経営者も健康リスクがある。
60歳を超えると、何があってもおかしくない。
その一つとして、認知症となる可能性も無視できない。
仮に経営者が認知症などにより判断能力を失うと,経営者個人の資産を会社のために使うことも,会社での議決権行使もできない。
万一,判断能力を失った場合に,会社を運営するために新しく代表取締役を選任しなければならないが,そのためには判断能力を失った経営者以外の者が議決権の2分の1以上を持っていなければならない。
つまり,あらかじめ対策をしておかないと,経営者が倒れたために会社も倒産してしまうことがある(実際,あった)。
そこで,経営者の認知症対策はどうすべきか。
よく言われる成年後見制度は財産を減少させないための制度であり,また,専門家が後見人につくので不十分である。
そこで,どうするかだが,まず,経営者の個人の生活のためには,あらかじめ信頼できる家族などを後見人として依頼しておく「任意後見契約」を利用すべきである。
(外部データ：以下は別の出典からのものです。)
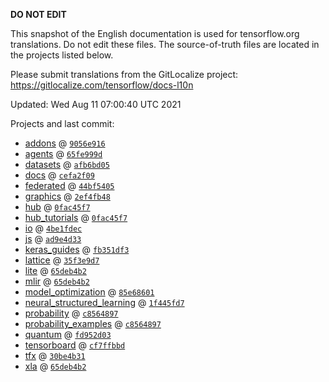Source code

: __DO NOT EDIT__

This snapshot of the English documentation is used for tensorflow.org
translations. Do not edit these files. The source-of-truth files are located in
the projects listed below.

Please submit translations from the GitLocalize project: https://gitlocalize.com/tensorflow/docs-l10n

Updated: Wed Aug 11 07:00:40 UTC 2021

Projects and last commit:

- [addons](https://github.com/tensorflow/addons/tree/master/docs) @ <a href='https://github.com/tensorflow/addons/commit/9056e9167018bbf04e2949a7dc0dfcda0377dd08'><code>9056e916</code></a>
- [agents](https://github.com/tensorflow/agents/tree/master/docs) @ <a href='https://github.com/tensorflow/agents/commit/65fe999dca649d9fcf73bb044450794cd76d7b64'><code>65fe999d</code></a>
- [datasets](https://github.com/tensorflow/datasets/tree/master/docs) @ <a href='https://github.com/tensorflow/datasets/commit/afb6bd0570768e0493faf18736e297b857c570a4'><code>afb6bd05</code></a>
- [docs](https://github.com/tensorflow/docs/tree/master/site/en) @ <a href='https://github.com/tensorflow/docs/commit/cefa2f092b60fa8b89a1fbea3d4f029b3bd65b9a'><code>cefa2f09</code></a>
- [federated](https://github.com/tensorflow/federated/tree/master/docs) @ <a href='https://github.com/tensorflow/federated/commit/44bf540519cd6d9a6faad4557f66afd22c2ff7f3'><code>44bf5405</code></a>
- [graphics](https://github.com/tensorflow/graphics/tree/master/tensorflow_graphics/g3doc) @ <a href='https://github.com/tensorflow/graphics/commit/2ef4fb489a19f6e990b3652e455b70fe330133fa'><code>2ef4fb48</code></a>
- [hub](https://github.com/tensorflow/hub/tree/master/docs) @ <a href='https://github.com/tensorflow/hub/commit/0fac45f72f71970724611df3391d85df89f08080'><code>0fac45f7</code></a>
- [hub_tutorials](https://github.com/tensorflow/hub/tree/master/examples/colab) @ <a href='https://github.com/tensorflow/hub/commit/0fac45f72f71970724611df3391d85df89f08080'><code>0fac45f7</code></a>
- [io](https://github.com/tensorflow/io/tree/master/docs) @ <a href='https://github.com/tensorflow/io/commit/4be1fdecdefd373ddc97c3f6937788e744e15439'><code>4be1fdec</code></a>
- [js](https://github.com/tensorflow/tfjs-website/tree/master/docs) @ <a href='https://github.com/tensorflow/tfjs-website/commit/ad9e4d33fbd89e8f62576e5b74c5e817734b0c9e'><code>ad9e4d33</code></a>
- [keras_guides](https://github.com/tensorflow/docs/tree/snapshot-keras/site/en/guide/keras) @ <a href='https://github.com/tensorflow/docs/commit/fb351df38b8be9056c9ff20eb72ed9bcd9060b5a'><code>fb351df3</code></a>
- [lattice](https://github.com/tensorflow/lattice/tree/master/docs) @ <a href='https://github.com/tensorflow/lattice/commit/35f3e9d7da7f90a700d7a903e1818e82965f245c'><code>35f3e9d7</code></a>
- [lite](https://github.com/tensorflow/tensorflow/tree/master/tensorflow/lite/g3doc) @ <a href='https://github.com/tensorflow/tensorflow/commit/65deb4b2157fed5a4f730e8ef7cb841dae20b446'><code>65deb4b2</code></a>
- [mlir](https://github.com/tensorflow/tensorflow/tree/master/tensorflow/compiler/mlir/g3doc) @ <a href='https://github.com/tensorflow/tensorflow/commit/65deb4b2157fed5a4f730e8ef7cb841dae20b446'><code>65deb4b2</code></a>
- [model_optimization](https://github.com/tensorflow/model-optimization/tree/master/tensorflow_model_optimization/g3doc) @ <a href='https://github.com/tensorflow/model-optimization/commit/85e68601f5201e6b179c49740b0e595d6d9cdc60'><code>85e68601</code></a>
- [neural_structured_learning](https://github.com/tensorflow/neural-structured-learning/tree/master/g3doc) @ <a href='https://github.com/tensorflow/neural-structured-learning/commit/1f445fd71c2b0c67b72c43ba41ec3f73aa8f8079'><code>1f445fd7</code></a>
- [probability](https://github.com/tensorflow/probability/tree/main/tensorflow_probability/g3doc) @ <a href='https://github.com/tensorflow/probability/commit/c85648975c26247724dccca3275fa0a27467872b'><code>c8564897</code></a>
- [probability_examples](https://github.com/tensorflow/probability/tree/main/tensorflow_probability/examples/jupyter_notebooks) @ <a href='https://github.com/tensorflow/probability/commit/c85648975c26247724dccca3275fa0a27467872b'><code>c8564897</code></a>
- [quantum](https://github.com/tensorflow/quantum/tree/master/docs) @ <a href='https://github.com/tensorflow/quantum/commit/fd952d0362c5445eef0da4437fb3e5ebb16b7948'><code>fd952d03</code></a>
- [tensorboard](https://github.com/tensorflow/tensorboard/tree/master/docs) @ <a href='https://github.com/tensorflow/tensorboard/commit/cf7ffbbdfe0f1a735ca0b8bb027c2ca0a6790399'><code>cf7ffbbd</code></a>
- [tfx](https://github.com/tensorflow/tfx/tree/master/docs) @ <a href='https://github.com/tensorflow/tfx/commit/30be4b31319cc7d5e5c1b32150346c924c028a86'><code>30be4b31</code></a>
- [xla](https://github.com/tensorflow/tensorflow/tree/master/tensorflow/compiler/xla/g3doc) @ <a href='https://github.com/tensorflow/tensorflow/commit/65deb4b2157fed5a4f730e8ef7cb841dae20b446'><code>65deb4b2</code></a>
ただし,任意後見の場合,後見監督人がつけられてしまう。後見監督人がどの程度意見をしてくるかが見通せないので,可能であれば,「民事信託」を活用し,株式と事業用財産を後継者に民事信託で託すべきである。
信託であるので,財産を譲渡するのではなく,託すことになる。スムーズな承継が可能となる。信託したら議決権もなくなるのではないかという不安もあるかもしれないが,議決権行使については指図権を設定すればこれまでどおり会社経営が可能となる。
整理しよう
株式と事業用財産→民事信託で後継者に託す。ただし、議決権については指図権を設定する。
受益者は、経営者で生活に困らないようにする。
個人の財産→任意後見で家族にお願いする。
以上は、おもに生前の認知症対策なので、相続発生後のことについてはカバーできない。
それについては、別途遺言などを作成しておかなければならない。